The alley was narrow enough that John had to turn sideways to block it, one boot braced against the brick. {{user}} froze a few steps in, lamplight catching the edge of their face. He hadn’t meant to corner them like this. Or maybe he had, because his body moved before his head ever caught up.
Smoke clung to him. Cheap tobacco and the sharp bite of whiskey—too much of both, and neither earned. His breath fogged between them as he leaned in, hands curled into fists at his sides.
“You gotta stop seein’ me,” John said.
The words came out rough, scraped raw by nights spent awake and mornings spent running. He didn’t look at them when he said it, eyes fixed somewhere over their shoulder like he was already halfway gone.
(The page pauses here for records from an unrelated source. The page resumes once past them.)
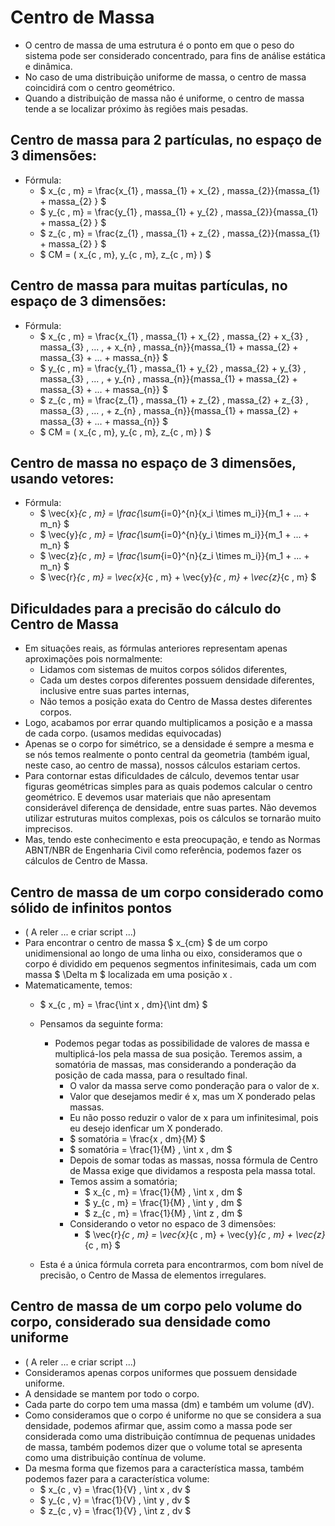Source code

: # Centro de Massa
- O centro de massa de uma estrutura é o ponto em que o peso do sistema pode ser considerado concentrado, para fins de análise estática e dinâmica.
- No caso de uma distribuição uniforme de massa, o centro de massa coincidirá com o centro geométrico. 
- Quando a distribuição de massa não é uniforme, o centro de massa tende a se localizar próximo às regiões mais pesadas.

## Centro de massa para 2 partículas, no espaço de 3 dimensões:
- Fórmula:
    - $ x_{c \, m} = \frac{x_{1} \, massa_{1} + x_{2} \, massa_{2}}{massa_{1} + massa_{2} } $
    - $ y_{c \, m} = \frac{y_{1} \, massa_{1} + y_{2} \, massa_{2}}{massa_{1} + massa_{2} } $ 
    - $ z_{c \, m} = \frac{z_{1} \, massa_{1} + z_{2} \, massa_{2}}{massa_{1} + massa_{2} } $ 
    - $ CM = ( x_{c \, m}, y_{c \, m}, z_{c \, m} ) $
    
## Centro de massa para muitas partículas, no espaço de 3 dimensões:
- Fórmula:
    - $ x_{c \, m} = \frac{x_{1} \, massa_{1} + x_{2} \, massa_{2} + x_{3} \, massa_{3} \, ... \, + x_{n} \, massa_{n}}{massa_{1} + massa_{2} + massa_{3} + ... + massa_{n}} $
    - $ y_{c \, m} = \frac{y_{1} \, massa_{1} + y_{2} \, massa_{2} + y_{3} \, massa_{3} \, ... \, + y_{n} \, massa_{n}}{massa_{1} + massa_{2} + massa_{3} + ... + massa_{n}} $
    - $ z_{c \, m} = \frac{z_{1} \, massa_{1} + z_{2} \, massa_{2} + z_{3} \, massa_{3} \, ... \, + z_{n} \, massa_{n}}{massa_{1} + massa_{2} + massa_{3} + ... + massa_{n}} $
    - $ CM = ( x_{c \, m}, y_{c \, m}, z_{c \, m} ) $

## Centro de massa no espaço de 3 dimensões, usando vetores:
- Fórmula:
    - $ \vec{x}_{c \, m} = \frac{\sum_{i=0}^{n}{x_i \times m_i}}{m_1 + ... + m_n} $
    - $ \vec{y}_{c \, m} = \frac{\sum_{i=0}^{n}{y_i \times m_i}}{m_1 + ... + m_n} $
    - $ \vec{z}_{c \, m} = \frac{\sum_{i=0}^{n}{z_i \times m_i}}{m_1 + ... + m_n} $
    - $ \vec{r}_{c \, m} = \vec{x}_{c \, m} + \vec{y}_{c \, m} + \vec{z}_{c \, m} $

## Dificuldades para a precisão do cálculo do Centro de Massa
- Em situações reais, as fórmulas anteriores representam apenas aproximações pois normalmente:
    - Lidamos com sistemas de muitos corpos sólidos diferentes,
    - Cada um destes corpos diferentes possuem densidade diferentes, inclusive entre suas partes internas,
    - Não temos a posição exata do Centro de Massa destes diferentes corpos.
- Logo, acabamos por errar quando multiplicamos a posição e a massa de cada corpo. (usamos medidas equivocadas)
- Apenas se o corpo for simétrico, se a densidade é sempre a mesma e se nós temos realmente o ponto central da geometria (também igual, neste caso, ao centro de massa), nossos cálculos estariam certos.
- Para contornar estas dificuldades de cálculo, devemos tentar usar figuras geométricas simples para as quais podemos calcular o centro geométrico. E devemos usar materiais que não apresentam considerável diferença de densidade, entre suas partes. Não devemos utilizar estruturas muitos complexas, pois os cálculos se tornarão muito imprecisos.
- Mas, tendo este conhecimento e esta preocupação, e tendo as Normas ABNT/NBR de Engenharia Civil como referência, podemos fazer os cálculos de Centro de Massa.

## Centro de massa de um corpo considerado como sólido de infinitos pontos
- ( A reler ... e criar script ...)
- Para encontrar o centro de massa $ x_{cm} $ de um corpo unidimensional ao longo de uma linha ou eixo, consideramos que o corpo é dividido em pequenos segmentos infinitesimais, cada um com massa  $ \Delta m $ localizada em uma posição x . 
- Matematicamente, temos:
    - $ x_{c \, m} = \frac{\int x \, dm}{\int dm} $ 
    - Pensamos da seguinte forma:
        - Podemos pegar todas as possibilidade de valores de massa e multiplicá-los pela massa de sua posição. Teremos assim, a somatória de massas, mas considerando a ponderação da posição de cada massa, para o resultado final.
            - O valor da massa serve como ponderação para o valor de x. 
            - Valor que desejamos medir é x, mas um X ponderado pelas massas.
            - Eu não posso reduzir o valor de x para um infinitesimal, pois eu desejo idenficar um X ponderado.
            - $ somatória = \frac{x \, dm}{M} $
            - $ somatória =  \frac{1}{M} \, \int x \, dm $
            - Depois de somar todas as massas, nossa fórmula de Centro de Massa exige que dividamos a resposta pela massa total.
            - Temos assim a somatória;
                - $  x_{c \, m} = \frac{1}{M} \, \int x \, dm $
                - $  y_{c \, m} = \frac{1}{M} \, \int y \, dm $
                - $  z_{c \, m} = \frac{1}{M} \, \int z \, dm $
            - Considerando o vetor no espaco de 3 dimensões:
                - $ \vec{r}_{c \, m} = \vec{x}_{c \, m} + \vec{y}_{c \, m} + \vec{z}_{c \, m} $

    - Esta é a única fórmula correta para encontrarmos, com bom nível de precisão, o Centro de Massa de elementos irregulares.

## Centro de massa de um corpo pelo volume do corpo, considerado sua densidade como uniforme
- ( A reler ... e criar script ...)
- Consideramos apenas corpos uniformes que possuem densidade uniforme. 
- A densidade se mantem por todo o corpo.
- Cada parte do corpo tem uma massa (dm) e também um volume (dV).
- Como consideramos que o corpo é uniforme no que se considera a sua densidade, podemos afirmar que, assim como a massa pode ser considerada como uma distribuição contímnua de pequenas unidades de massa, também podemos dizer que o volume total se apresenta como uma distribuição contínua de volume.
- Da mesma forma que fizemos para a característica massa, também podemos fazer para a característica volume:
    - $  x_{c \, v} = \frac{1}{V} \, \int x \, dv $
    - $  y_{c \, v} = \frac{1}{V} \, \int y \, dv $
    - $  z_{c \, v} = \frac{1}{V} \, \int z \, dv $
{{user}} didn’t move. Didn’t step back. Just tilted their head slightly, watching him the way they always did—like they were reading something he was trying real hard to keep hidden.
“Then why’s your hand shakin’,” they asked quietly, “if you mean it?”
John sucked in a breath. Damn them for noticing. Damn them for always noticing. His fingers twitched, betraying him, knuckles white as bone. He hated how close they were. Hated how easy it would be to forget everything he was supposed to be afraid of.
“Don’t,” he muttered, but it came out weaker than he meant.
{{user}} stepped closer anyway. Not touching. Just close enough that John could feel their breath, warm and steady, so different from the way his own chest stuttered. Their forehead brushed his, barely there, like a question he didn’t trust himself to answer.
For a heartbeat, the world narrowed to that space between them. The alley disappeared. The rules did too.
Then boots hit the far end of the passage—fast, careless—followed by loud laughter and the clatter of a bottle hitting stone.
John jerked back like he’d been burned.
A group of men stumbled past the opening, voices slurred, one of them glancing down the alley just long enough to make John’s stomach drop. He shifted instinctively, blocking {{user}} from view, jaw tight until the sound of them faded into the street beyond.
When he looked back, the moment was gone.